Neuroprotective Potential of Isoquinoline Alkaloids from Glaucium grandiflorum Boiss. and A. Huet subsp. refractum (Nábelek) Mory: Role of NRF2-KEAP1 Pathway

Abstract

The extracts of Glaucium grandiflorum have been used to treat neurodegenerative diseases. Nonetheless, no former study has investigated whether the alkaloid extracts of G. grandiflorum have antioxidative effects against oxidative stress. The aim of the present study was to determine the antioxidative effects of the alkaloid extracts of G. grandiflorum with a variety of targets and probable mechanisms. First, we used spectrophotometry to investigate alkaloid extracts with respect to their alkaloid amounts. Then, we determined the alkaloid extracts’ impact on thiol/disulfide homeostasis, total oxidant status/total antioxidant status/oxidative stress index, and antioxidant enzyme activities. Finally, the effects of alkaloid extracts on the genes in the NRF2-KEAP1 pathway were determined via qRT-PCR. We conducted molecular docking analyses to determine the potential binding of isoquinoline alkaloids found within the alkaloid extracts with target proteins. We observed the best results from chloroform alkaloid extract and methanol alkaloid extract. Chloroform alkaloid extract was prominent in DPPH radical scavenging and metal ions chelating, and methanol alkaloid extract showed significant hydroxyl radical scavenging, lipid peroxidation, and superoxide anion radical scavenging activity. Alkaloid extract groups substantially increased in total thiol activity, native thiol activity, disulfide activity, total antioxidant status level, antioxidant enzyme levels, and gene expression levels (GCLC, HO-1, NRF2, and NQO1) compared to the H2O2 group.
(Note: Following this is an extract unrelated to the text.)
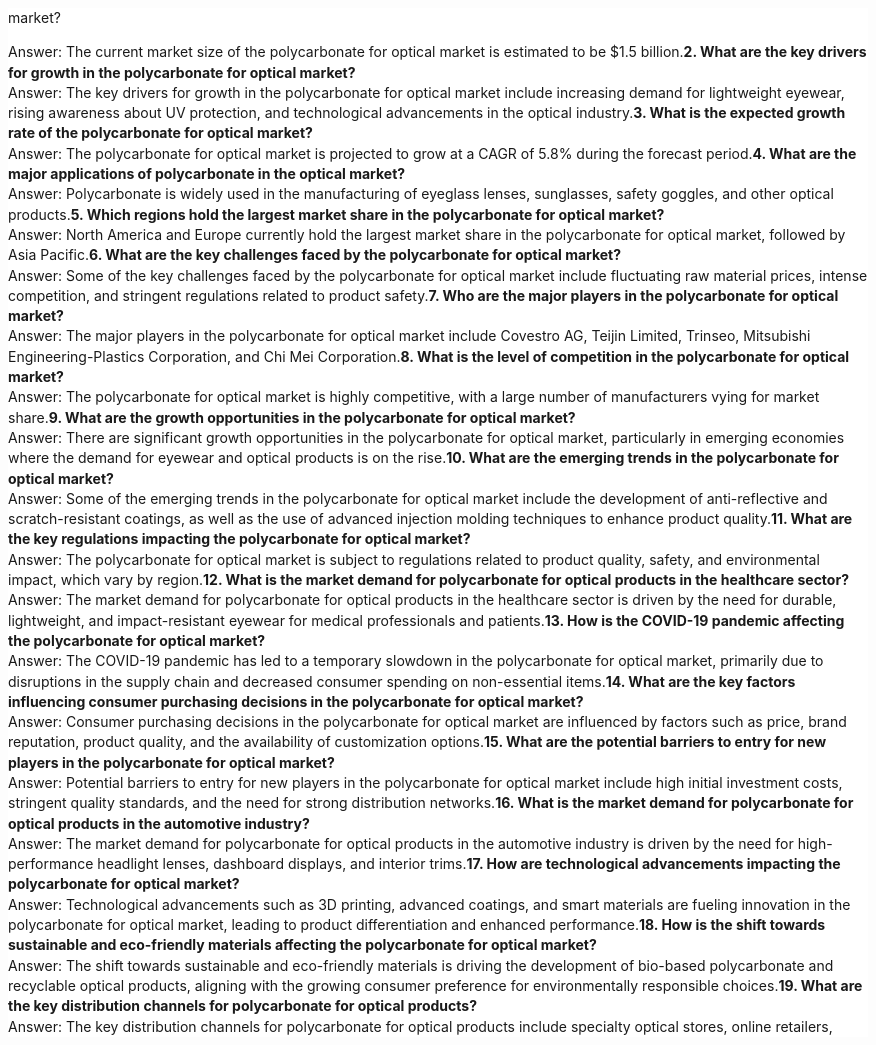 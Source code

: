 market?</div><div></strong></span><span>Answer: The current market size of the polycarbonate for optical market is estimated to be $1.5 billion.</span><span><strong>2. What are the key drivers for growth in the polycarbonate for optical market?</div><div></strong></span><span>Answer: The key drivers for growth in the polycarbonate for optical market include increasing demand for lightweight eyewear, rising awareness about UV protection, and technological advancements in the optical industry.</span><span><strong>3. What is the expected growth rate of the polycarbonate for optical market?</div><div></strong></span><span>Answer: The polycarbonate for optical market is projected to grow at a CAGR of 5.8% during the forecast period.</span><span><strong>4. What are the major applications of polycarbonate in the optical market?</div><div></strong></span><span>Answer: Polycarbonate is widely used in the manufacturing of eyeglass lenses, sunglasses, safety goggles, and other optical products.</span><span><strong>5. Which regions hold the largest market share in the polycarbonate for optical market?</div><div></strong></span><span>Answer: North America and Europe currently hold the largest market share in the polycarbonate for optical market, followed by Asia Pacific.</span><span><strong>6. What are the key challenges faced by the polycarbonate for optical market?</div><div></strong></span><span>Answer: Some of the key challenges faced by the polycarbonate for optical market include fluctuating raw material prices, intense competition, and stringent regulations related to product safety.</span><span><strong>7. Who are the major players in the polycarbonate for optical market?</div><div></strong></span><span>Answer: The major players in the polycarbonate for optical market include Covestro AG, Teijin Limited, Trinseo, Mitsubishi Engineering-Plastics Corporation, and Chi Mei Corporation.</span><span><strong>8. What is the level of competition in the polycarbonate for optical market?</div><div></strong></span><span>Answer: The polycarbonate for optical market is highly competitive, with a large number of manufacturers vying for market share.</span><span><strong>9. What are the growth opportunities in the polycarbonate for optical market?</div><div></strong></span><span>Answer: There are significant growth opportunities in the polycarbonate for optical market, particularly in emerging economies where the demand for eyewear and optical products is on the rise.</span><span><strong>10. What are the emerging trends in the polycarbonate for optical market?</div><div></strong></span><span>Answer: Some of the emerging trends in the polycarbonate for optical market include the development of anti-reflective and scratch-resistant coatings, as well as the use of advanced injection molding techniques to enhance product quality.</span><span><strong>11. What are the key regulations impacting the polycarbonate for optical market?</div><div></strong></span><span>Answer: The polycarbonate for optical market is subject to regulations related to product quality, safety, and environmental impact, which vary by region.</span><span><strong>12. What is the market demand for polycarbonate for optical products in the healthcare sector?</div><div></strong></span><span>Answer: The market demand for polycarbonate for optical products in the healthcare sector is driven by the need for durable, lightweight, and impact-resistant eyewear for medical professionals and patients.</span><span><strong>13. How is the COVID-19 pandemic affecting the polycarbonate for optical market?</div><div></strong></span><span>Answer: The COVID-19 pandemic has led to a temporary slowdown in the polycarbonate for optical market, primarily due to disruptions in the supply chain and decreased consumer spending on non-essential items.</span><span><strong>14. What are the key factors influencing consumer purchasing decisions in the polycarbonate for optical market?</div><div></strong></span><span>Answer: Consumer purchasing decisions in the polycarbonate for optical market are influenced by factors such as price, brand reputation, product quality, and the availability of customization options.</span><span><strong>15. What are the potential barriers to entry for new players in the polycarbonate for optical market?</div><div></strong></span><span>Answer: Potential barriers to entry for new players in the polycarbonate for optical market include high initial investment costs, stringent quality standards, and the need for strong distribution networks.</span><span><strong>16. What is the market demand for polycarbonate for optical products in the automotive industry?</div><div></strong></span><span>Answer: The market demand for polycarbonate for optical products in the automotive industry is driven by the need for high-performance headlight lenses, dashboard displays, and interior trims.</span><span><strong>17. How are technological advancements impacting the polycarbonate for optical market?</div><div></strong></span><span>Answer: Technological advancements such as 3D printing, advanced coatings, and smart materials are fueling innovation in the polycarbonate for optical market, leading to product differentiation and enhanced performance.</span><span><strong>18. How is the shift towards sustainable and eco-friendly materials affecting the polycarbonate for optical market?</div><div></strong></span><span>Answer: The shift towards sustainable and eco-friendly materials is driving the development of bio-based polycarbonate and recyclable optical products, aligning with the growing consumer preference for environmentally responsible choices.</span><span><strong>19. What are the key distribution channels for polycarbonate for optical products?</div><div></strong></span><span>Answer: The key distribution channels for polycarbonate for optical products include specialty optical stores, online retailers,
Also, alkaloid extract groups led to a significant drop in total oxidant status level, oxidative stress index level, and KEAP1 gene expression level relative to the H2O2 group. According to our study results, oxidative stress brought about by H2O2 was regulated by alkaloid extracts. As a result, a phytochemical-based therapeutic that regulates H2O2-induced oxidative stress was brought to the neurochemical field.